◆ **Document images with source code**:
::::::::
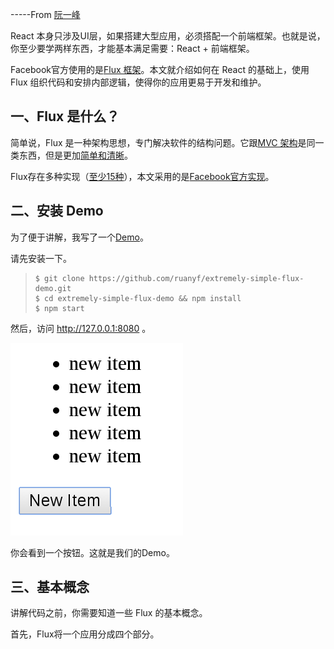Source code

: -----From [阮一峰](http://www.ruanyifeng.com/)

React 本身只涉及UI层，如果搭建大型应用，必须搭配一个前端框架。也就是说，你至少要学两样东西，才能基本满足需要：React + 前端框架。

Facebook官方使用的是[Flux 框架](https://facebook.github.io/flux/)。本文就介绍如何在 React 的基础上，使用 Flux 组织代码和安排内部逻辑，使得你的应用更易于开发和维护。

## 一、Flux 是什么？

简单说，Flux 是一种架构思想，专门解决软件的结构问题。它跟[MVC 架构](http://www.ruanyifeng.com/blog/2007/11/mvc.html)是同一类东西，但是更加[简单和清晰](http://www.infoq.com/news/2014/05/facebook-mvc-flux)。

Flux存在多种实现（[至少15种](https://github.com/voronianski/flux-comparison)），本文采用的是[Facebook官方实现](https://github.com/facebook/flux)。

## 二、安装 Demo

为了便于讲解，我写了一个[Demo](https://github.com/ruanyf/extremely-simple-flux-demo)。

请先安装一下。

> ```
> $ git clone https://github.com/ruanyf/extremely-simple-flux-demo.git
> $ cd extremely-simple-flux-demo && npm install
> $ npm start
> ```

然后，访问 http://127.0.0.1:8080 。

![](/assets/bg2016011502.png)

你会看到一个按钮。这就是我们的Demo。

## 三、基本概念

讲解代码之前，你需要知道一些 Flux 的基本概念。

首先，Flux将一个应用分成四个部分。

>













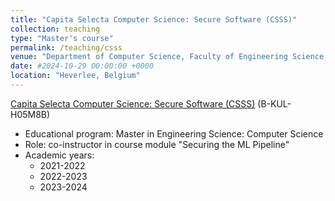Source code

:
```yaml
---
title: "Capita Selecta Computer Science: Secure Software (CSSS)"
collection: teaching
type: "Master's course"
permalink: /teaching/csss
venue: "Department of Computer Science, Faculty of Engineering Science, KU Leuven"
date: #2024-10-29 00:00:00 +0000
location: "Heverlee, Belgium"
---
```


[Capita Selecta Computer Science: Secure Software (CSSS)](https://onderwijsaanbod.kuleuven.be/syllabi/e/H05M8BE.htm) (B-KUL-H05M8B)

- Educational program: Master in Engineering Science: Computer Science
- Role: co-instructor in course module "Securing the ML Pipeline" 
- Academic years:
    * 2021-2022
    * 2022-2023
    * 2023-2024
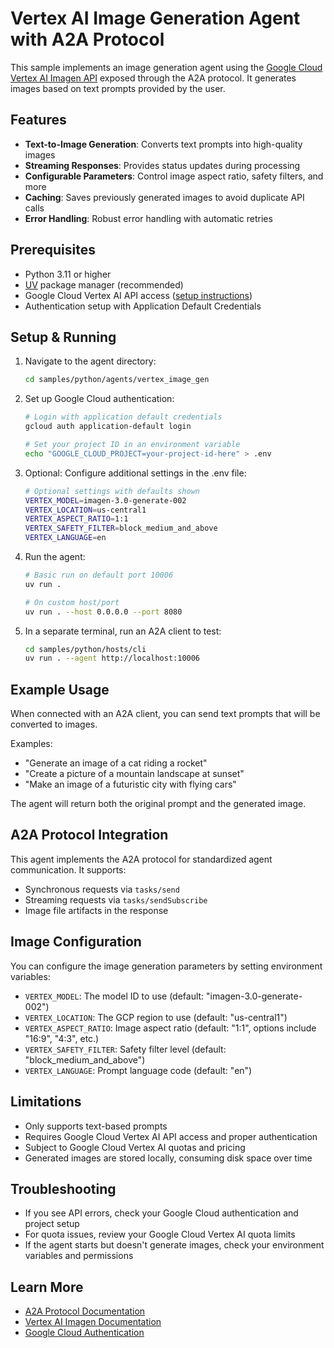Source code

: # Vertex AI Image Generation Agent with A2A Protocol

This sample implements an image generation agent using the [Google Cloud Vertex AI Imagen API](https://cloud.google.com/vertex-ai/docs/generative-ai/image/image-generation-overview) exposed through the A2A protocol. It generates images based on text prompts provided by the user.

## Features

- **Text-to-Image Generation**: Converts text prompts into high-quality images
- **Streaming Responses**: Provides status updates during processing
- **Configurable Parameters**: Control image aspect ratio, safety filters, and more
- **Caching**: Saves previously generated images to avoid duplicate API calls
- **Error Handling**: Robust error handling with automatic retries

## Prerequisites

- Python 3.11 or higher
- [UV](https://docs.astral.sh/uv/) package manager (recommended)
- Google Cloud Vertex AI API access ([setup instructions](https://cloud.google.com/vertex-ai/docs/start/cloud-environment))
- Authentication setup with Application Default Credentials

## Setup & Running

1. Navigate to the agent directory:

   ```bash
   cd samples/python/agents/vertex_image_gen
   ```

2. Set up Google Cloud authentication:

   ```bash
   # Login with application default credentials
   gcloud auth application-default login
   
   # Set your project ID in an environment variable
   echo "GOOGLE_CLOUD_PROJECT=your-project-id-here" > .env
   ```

3. Optional: Configure additional settings in the .env file:

   ```bash
   # Optional settings with defaults shown
   VERTEX_MODEL=imagen-3.0-generate-002
   VERTEX_LOCATION=us-central1
   VERTEX_ASPECT_RATIO=1:1
   VERTEX_SAFETY_FILTER=block_medium_and_above
   VERTEX_LANGUAGE=en
   ```

4. Run the agent:

   ```bash
   # Basic run on default port 10006
   uv run .
   
   # On custom host/port
   uv run . --host 0.0.0.0 --port 8080
   ```

5. In a separate terminal, run an A2A client to test:

   ```bash
   cd samples/python/hosts/cli
   uv run . --agent http://localhost:10006
   ```

## Example Usage

When connected with an A2A client, you can send text prompts that will be converted to images.

Examples:
- "Generate an image of a cat riding a rocket"
- "Create a picture of a mountain landscape at sunset"
- "Make an image of a futuristic city with flying cars"

The agent will return both the original prompt and the generated image.

## A2A Protocol Integration

This agent implements the A2A protocol for standardized agent communication. It supports:

- Synchronous requests via `tasks/send`
- Streaming requests via `tasks/sendSubscribe`
- Image file artifacts in the response

## Image Configuration

You can configure the image generation parameters by setting environment variables:

- `VERTEX_MODEL`: The model ID to use (default: "imagen-3.0-generate-002")
- `VERTEX_LOCATION`: The GCP region to use (default: "us-central1")
- `VERTEX_ASPECT_RATIO`: Image aspect ratio (default: "1:1", options include "16:9", "4:3", etc.)
- `VERTEX_SAFETY_FILTER`: Safety filter level (default: "block_medium_and_above")
- `VERTEX_LANGUAGE`: Prompt language code (default: "en")

## Limitations

- Only supports text-based prompts
- Requires Google Cloud Vertex AI API access and proper authentication
- Subject to Google Cloud Vertex AI quotas and pricing
- Generated images are stored locally, consuming disk space over time

## Troubleshooting

- If you see API errors, check your Google Cloud authentication and project setup
- For quota issues, review your Google Cloud Vertex AI quota limits
- If the agent starts but doesn't generate images, check your environment variables and permissions

## Learn More

- [A2A Protocol Documentation](https://google.github.io/A2A/#/documentation)
- [Vertex AI Imagen Documentation](https://cloud.google.com/vertex-ai/docs/generative-ai/image/overview)
- [Google Cloud Authentication](https://cloud.google.com/docs/authentication/application-default-credentials)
::::::::
◆ **Exercise aim**:
From the entries above, print the lines beginning at the one with "a cat riding" and stopping after the one with "- [A2A Protocol", exactly as written and with nothing else.

◆ **Result of this task**:
- "Generate an image of a cat riding a rocket"
- "Create a picture of a mountain landscape at sunset"
- "Make an image of a futuristic city with flying cars"

The agent will return both the original prompt and the generated image.

## A2A Protocol Integration

This agent implements the A2A protocol for standardized agent communication. It supports:

- Synchronous requests via `tasks/send`
- Streaming requests via `tasks/sendSubscribe`
- Image file artifacts in the response

## Image Configuration

You can configure the image generation parameters by setting environment variables:

- `VERTEX_MODEL`: The model ID to use (default: "imagen-3.0-generate-002")
- `VERTEX_LOCATION`: The GCP region to use (default: "us-central1")
- `VERTEX_ASPECT_RATIO`: Image aspect ratio (default: "1:1", options include "16:9", "4:3", etc.)
- `VERTEX_SAFETY_FILTER`: Safety filter level (default: "block_medium_and_above")
- `VERTEX_LANGUAGE`: Prompt language code (default: "en")

## Limitations

- Only supports text-based prompts
- Requires Google Cloud Vertex AI API access and proper authentication
- Subject to Google Cloud Vertex AI quotas and pricing
- Generated images are stored locally, consuming disk space over time

## Troubleshooting

- If you see API errors, check your Google Cloud authentication and project setup
- For quota issues, review your Google Cloud Vertex AI quota limits
- If the agent starts but doesn't generate images, check your environment variables and permissions

## Learn More

- [A2A Protocol Documentation](https://google.github.io/A2A/#/documentation)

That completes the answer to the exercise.